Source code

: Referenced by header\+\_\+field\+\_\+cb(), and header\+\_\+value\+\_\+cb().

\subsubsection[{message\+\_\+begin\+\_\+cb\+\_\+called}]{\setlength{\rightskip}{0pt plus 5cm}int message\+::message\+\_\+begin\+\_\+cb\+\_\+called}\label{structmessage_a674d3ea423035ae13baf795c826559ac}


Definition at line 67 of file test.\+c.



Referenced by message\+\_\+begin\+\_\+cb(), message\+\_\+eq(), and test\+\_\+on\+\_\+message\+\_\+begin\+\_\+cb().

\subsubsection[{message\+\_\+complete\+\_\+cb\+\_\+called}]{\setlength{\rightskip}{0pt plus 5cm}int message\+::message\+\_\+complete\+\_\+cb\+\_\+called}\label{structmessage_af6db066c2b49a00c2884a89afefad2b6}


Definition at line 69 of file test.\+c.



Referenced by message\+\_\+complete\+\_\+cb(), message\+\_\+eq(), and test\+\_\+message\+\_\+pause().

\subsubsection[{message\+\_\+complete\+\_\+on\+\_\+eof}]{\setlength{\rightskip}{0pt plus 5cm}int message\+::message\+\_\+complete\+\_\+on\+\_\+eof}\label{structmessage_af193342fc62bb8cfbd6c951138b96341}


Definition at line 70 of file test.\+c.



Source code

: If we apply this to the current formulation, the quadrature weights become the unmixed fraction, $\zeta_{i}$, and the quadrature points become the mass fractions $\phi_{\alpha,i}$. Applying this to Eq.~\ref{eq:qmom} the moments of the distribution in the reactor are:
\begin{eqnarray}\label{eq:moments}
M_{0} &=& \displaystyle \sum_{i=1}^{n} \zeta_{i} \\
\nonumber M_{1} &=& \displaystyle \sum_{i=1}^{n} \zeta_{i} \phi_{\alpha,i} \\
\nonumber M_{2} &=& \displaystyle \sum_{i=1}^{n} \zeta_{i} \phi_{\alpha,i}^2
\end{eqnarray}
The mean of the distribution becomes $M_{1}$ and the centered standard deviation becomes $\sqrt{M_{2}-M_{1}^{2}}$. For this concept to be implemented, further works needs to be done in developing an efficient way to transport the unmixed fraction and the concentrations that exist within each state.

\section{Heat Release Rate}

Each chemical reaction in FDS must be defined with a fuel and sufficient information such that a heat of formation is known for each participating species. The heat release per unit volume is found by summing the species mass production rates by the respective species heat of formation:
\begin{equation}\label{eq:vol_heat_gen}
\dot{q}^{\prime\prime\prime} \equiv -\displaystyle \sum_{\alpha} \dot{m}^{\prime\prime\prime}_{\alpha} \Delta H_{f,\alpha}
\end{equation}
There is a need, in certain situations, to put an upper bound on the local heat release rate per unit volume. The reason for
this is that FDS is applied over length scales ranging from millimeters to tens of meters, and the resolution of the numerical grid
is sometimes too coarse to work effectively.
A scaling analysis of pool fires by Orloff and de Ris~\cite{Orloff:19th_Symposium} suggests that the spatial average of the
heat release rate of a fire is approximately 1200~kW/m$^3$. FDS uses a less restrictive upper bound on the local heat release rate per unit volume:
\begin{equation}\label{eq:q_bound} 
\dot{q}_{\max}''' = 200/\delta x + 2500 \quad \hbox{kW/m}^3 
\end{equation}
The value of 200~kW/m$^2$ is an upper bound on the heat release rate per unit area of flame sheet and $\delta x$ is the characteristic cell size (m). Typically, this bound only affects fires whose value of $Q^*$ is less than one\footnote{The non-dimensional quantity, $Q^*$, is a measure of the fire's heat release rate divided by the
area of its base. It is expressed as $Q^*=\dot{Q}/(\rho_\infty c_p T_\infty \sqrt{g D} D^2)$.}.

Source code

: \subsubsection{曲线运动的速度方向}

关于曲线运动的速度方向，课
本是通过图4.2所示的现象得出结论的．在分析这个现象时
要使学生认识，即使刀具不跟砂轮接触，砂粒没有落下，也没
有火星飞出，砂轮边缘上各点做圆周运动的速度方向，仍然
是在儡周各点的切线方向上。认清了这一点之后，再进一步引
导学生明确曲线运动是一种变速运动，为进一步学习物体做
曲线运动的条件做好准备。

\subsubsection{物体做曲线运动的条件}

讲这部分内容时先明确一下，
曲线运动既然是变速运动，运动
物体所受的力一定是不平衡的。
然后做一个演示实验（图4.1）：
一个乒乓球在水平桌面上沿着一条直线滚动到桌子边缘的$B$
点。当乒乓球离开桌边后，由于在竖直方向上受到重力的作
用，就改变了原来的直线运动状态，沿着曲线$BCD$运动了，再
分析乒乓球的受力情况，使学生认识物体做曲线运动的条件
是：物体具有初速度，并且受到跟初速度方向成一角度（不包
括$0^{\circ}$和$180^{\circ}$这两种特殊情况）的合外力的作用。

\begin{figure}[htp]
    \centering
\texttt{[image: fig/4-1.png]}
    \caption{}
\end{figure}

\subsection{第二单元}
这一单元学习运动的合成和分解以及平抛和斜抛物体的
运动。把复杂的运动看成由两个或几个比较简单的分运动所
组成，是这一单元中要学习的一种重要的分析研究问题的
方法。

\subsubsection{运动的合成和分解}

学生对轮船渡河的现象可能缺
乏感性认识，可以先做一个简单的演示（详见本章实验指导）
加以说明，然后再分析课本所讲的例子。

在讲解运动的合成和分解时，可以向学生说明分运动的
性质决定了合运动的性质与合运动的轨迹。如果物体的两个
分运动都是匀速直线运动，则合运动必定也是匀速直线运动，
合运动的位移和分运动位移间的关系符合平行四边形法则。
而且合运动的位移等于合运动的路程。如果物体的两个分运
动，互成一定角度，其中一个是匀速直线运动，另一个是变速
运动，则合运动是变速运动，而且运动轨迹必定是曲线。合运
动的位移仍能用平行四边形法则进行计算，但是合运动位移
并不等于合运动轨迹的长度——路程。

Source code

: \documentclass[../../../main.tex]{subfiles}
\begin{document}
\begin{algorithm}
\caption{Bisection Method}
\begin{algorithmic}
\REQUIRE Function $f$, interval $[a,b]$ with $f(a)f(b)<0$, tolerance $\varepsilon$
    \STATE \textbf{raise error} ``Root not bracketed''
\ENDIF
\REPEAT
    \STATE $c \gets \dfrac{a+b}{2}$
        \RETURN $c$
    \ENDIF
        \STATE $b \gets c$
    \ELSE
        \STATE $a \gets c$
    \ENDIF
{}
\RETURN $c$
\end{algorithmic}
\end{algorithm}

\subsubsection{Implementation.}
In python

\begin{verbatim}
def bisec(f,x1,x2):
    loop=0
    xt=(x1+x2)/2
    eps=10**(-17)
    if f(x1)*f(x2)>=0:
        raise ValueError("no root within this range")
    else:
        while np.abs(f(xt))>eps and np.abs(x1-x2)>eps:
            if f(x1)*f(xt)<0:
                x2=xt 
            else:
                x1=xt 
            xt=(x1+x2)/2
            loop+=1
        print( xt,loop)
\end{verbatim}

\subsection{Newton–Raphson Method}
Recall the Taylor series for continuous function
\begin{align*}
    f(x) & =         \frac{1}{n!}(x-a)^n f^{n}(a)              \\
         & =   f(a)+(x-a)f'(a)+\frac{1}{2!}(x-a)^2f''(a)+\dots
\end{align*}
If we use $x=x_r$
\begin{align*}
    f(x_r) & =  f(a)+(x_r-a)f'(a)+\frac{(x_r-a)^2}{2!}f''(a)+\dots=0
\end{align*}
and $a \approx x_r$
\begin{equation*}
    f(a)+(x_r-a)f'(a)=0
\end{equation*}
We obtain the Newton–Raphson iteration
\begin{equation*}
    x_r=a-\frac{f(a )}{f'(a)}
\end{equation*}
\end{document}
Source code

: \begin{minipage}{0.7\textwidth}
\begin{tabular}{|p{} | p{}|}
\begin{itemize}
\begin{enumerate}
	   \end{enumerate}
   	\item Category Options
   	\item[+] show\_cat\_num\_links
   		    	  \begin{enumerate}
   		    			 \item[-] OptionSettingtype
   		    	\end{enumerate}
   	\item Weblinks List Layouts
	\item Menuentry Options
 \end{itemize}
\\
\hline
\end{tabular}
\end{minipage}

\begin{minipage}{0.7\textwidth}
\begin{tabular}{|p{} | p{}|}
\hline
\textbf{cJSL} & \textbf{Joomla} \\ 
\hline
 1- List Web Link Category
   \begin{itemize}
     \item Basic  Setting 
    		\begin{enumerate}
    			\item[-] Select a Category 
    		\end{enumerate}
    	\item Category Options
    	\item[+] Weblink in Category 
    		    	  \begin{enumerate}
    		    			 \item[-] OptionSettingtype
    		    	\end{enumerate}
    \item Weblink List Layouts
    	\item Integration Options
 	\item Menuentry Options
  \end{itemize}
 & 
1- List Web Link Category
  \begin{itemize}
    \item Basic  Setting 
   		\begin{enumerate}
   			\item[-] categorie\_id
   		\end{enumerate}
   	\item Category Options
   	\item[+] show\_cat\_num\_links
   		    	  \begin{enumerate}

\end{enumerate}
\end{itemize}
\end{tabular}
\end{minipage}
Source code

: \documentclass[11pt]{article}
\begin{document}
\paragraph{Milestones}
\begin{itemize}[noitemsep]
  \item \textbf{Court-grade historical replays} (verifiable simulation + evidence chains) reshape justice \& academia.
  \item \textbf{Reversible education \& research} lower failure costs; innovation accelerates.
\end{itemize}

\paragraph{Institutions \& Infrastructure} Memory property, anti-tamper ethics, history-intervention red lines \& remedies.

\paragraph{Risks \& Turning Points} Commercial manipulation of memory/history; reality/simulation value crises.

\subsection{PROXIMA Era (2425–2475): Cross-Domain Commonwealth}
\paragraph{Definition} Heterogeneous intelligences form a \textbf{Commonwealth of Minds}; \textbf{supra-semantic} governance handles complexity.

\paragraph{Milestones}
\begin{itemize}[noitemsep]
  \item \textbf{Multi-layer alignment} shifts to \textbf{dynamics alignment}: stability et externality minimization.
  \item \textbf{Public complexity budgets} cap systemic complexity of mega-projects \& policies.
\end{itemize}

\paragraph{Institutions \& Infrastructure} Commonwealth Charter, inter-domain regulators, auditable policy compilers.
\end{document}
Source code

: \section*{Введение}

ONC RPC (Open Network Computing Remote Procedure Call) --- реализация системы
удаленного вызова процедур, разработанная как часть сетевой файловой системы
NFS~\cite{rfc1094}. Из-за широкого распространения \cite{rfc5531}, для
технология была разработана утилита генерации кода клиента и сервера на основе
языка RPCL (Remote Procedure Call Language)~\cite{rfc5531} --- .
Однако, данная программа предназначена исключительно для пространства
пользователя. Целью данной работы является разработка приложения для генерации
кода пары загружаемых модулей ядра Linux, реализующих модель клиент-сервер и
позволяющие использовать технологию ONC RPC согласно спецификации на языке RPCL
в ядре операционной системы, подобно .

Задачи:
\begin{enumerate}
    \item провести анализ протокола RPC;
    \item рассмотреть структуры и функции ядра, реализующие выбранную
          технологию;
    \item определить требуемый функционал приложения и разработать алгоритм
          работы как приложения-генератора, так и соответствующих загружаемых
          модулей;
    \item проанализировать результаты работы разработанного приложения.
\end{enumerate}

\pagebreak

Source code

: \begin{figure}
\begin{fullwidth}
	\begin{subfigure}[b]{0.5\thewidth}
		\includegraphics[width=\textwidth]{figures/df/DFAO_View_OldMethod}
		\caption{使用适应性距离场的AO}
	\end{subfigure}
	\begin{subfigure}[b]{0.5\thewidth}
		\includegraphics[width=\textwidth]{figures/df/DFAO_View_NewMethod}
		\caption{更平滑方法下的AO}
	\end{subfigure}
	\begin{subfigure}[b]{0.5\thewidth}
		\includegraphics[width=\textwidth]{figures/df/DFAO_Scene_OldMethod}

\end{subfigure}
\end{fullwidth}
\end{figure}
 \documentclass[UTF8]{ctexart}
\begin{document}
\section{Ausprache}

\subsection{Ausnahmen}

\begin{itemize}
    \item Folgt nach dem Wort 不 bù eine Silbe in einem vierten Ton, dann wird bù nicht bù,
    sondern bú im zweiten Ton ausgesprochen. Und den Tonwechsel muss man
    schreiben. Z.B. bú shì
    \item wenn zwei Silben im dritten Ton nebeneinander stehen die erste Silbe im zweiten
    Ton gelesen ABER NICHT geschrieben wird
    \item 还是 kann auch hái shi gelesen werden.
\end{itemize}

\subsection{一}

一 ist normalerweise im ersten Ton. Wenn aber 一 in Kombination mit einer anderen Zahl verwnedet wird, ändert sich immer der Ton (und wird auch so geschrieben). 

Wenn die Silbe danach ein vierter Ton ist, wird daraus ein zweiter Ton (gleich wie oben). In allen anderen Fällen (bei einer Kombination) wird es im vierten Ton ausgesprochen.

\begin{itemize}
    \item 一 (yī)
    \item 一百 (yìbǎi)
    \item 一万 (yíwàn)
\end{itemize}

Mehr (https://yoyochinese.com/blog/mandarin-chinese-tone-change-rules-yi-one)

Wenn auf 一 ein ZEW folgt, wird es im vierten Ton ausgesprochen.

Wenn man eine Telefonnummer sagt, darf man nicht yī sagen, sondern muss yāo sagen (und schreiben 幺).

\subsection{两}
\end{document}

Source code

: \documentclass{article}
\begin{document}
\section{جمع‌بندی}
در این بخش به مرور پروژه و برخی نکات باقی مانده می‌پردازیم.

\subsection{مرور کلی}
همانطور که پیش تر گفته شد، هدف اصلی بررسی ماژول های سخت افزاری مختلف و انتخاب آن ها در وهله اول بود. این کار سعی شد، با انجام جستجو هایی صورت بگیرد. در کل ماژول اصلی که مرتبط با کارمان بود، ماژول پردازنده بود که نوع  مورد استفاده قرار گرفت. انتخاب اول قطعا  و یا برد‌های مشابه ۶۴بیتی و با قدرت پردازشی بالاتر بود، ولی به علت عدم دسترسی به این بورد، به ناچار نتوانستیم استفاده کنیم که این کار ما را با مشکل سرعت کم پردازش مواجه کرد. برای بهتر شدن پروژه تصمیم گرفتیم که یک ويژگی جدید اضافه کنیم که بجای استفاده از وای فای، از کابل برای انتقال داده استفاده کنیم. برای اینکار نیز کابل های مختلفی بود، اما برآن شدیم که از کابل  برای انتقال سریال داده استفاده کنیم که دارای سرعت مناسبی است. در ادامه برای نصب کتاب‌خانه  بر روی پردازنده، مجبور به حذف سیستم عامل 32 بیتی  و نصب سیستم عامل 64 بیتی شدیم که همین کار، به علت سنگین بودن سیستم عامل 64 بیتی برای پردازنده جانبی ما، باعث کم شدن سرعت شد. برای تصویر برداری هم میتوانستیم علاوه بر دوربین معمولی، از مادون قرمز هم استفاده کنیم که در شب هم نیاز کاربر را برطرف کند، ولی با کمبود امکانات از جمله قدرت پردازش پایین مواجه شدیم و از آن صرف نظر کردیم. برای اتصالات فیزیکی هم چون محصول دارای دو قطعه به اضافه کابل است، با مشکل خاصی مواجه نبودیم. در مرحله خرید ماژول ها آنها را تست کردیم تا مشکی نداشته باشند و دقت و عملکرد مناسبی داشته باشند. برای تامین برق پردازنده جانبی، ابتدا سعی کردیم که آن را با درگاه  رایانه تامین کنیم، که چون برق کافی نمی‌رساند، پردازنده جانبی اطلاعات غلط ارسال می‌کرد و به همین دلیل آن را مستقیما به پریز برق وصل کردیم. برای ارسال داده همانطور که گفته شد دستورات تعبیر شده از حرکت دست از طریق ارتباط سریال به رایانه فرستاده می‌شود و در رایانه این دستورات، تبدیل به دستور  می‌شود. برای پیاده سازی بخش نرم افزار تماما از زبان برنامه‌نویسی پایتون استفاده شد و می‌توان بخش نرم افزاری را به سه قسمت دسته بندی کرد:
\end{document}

WHAT NEEDS TO BE DONE: Check every line of the records above for the string "mass". Copy those that hold it.

WRITTEN REPLY:
: If we apply this to the current formulation, the quadrature weights become the unmixed fraction, $\zeta_{i}$, and the quadrature points become the mass fractions $\phi_{\alpha,i}$. Applying this to Eq.~\ref{eq:qmom} the moments of the distribution in the reactor are:
Each chemical reaction in FDS must be defined with a fuel and sufficient information such that a heat of formation is known for each participating species. The heat release per unit volume is found by summing the species mass production rates by the respective species heat of formation:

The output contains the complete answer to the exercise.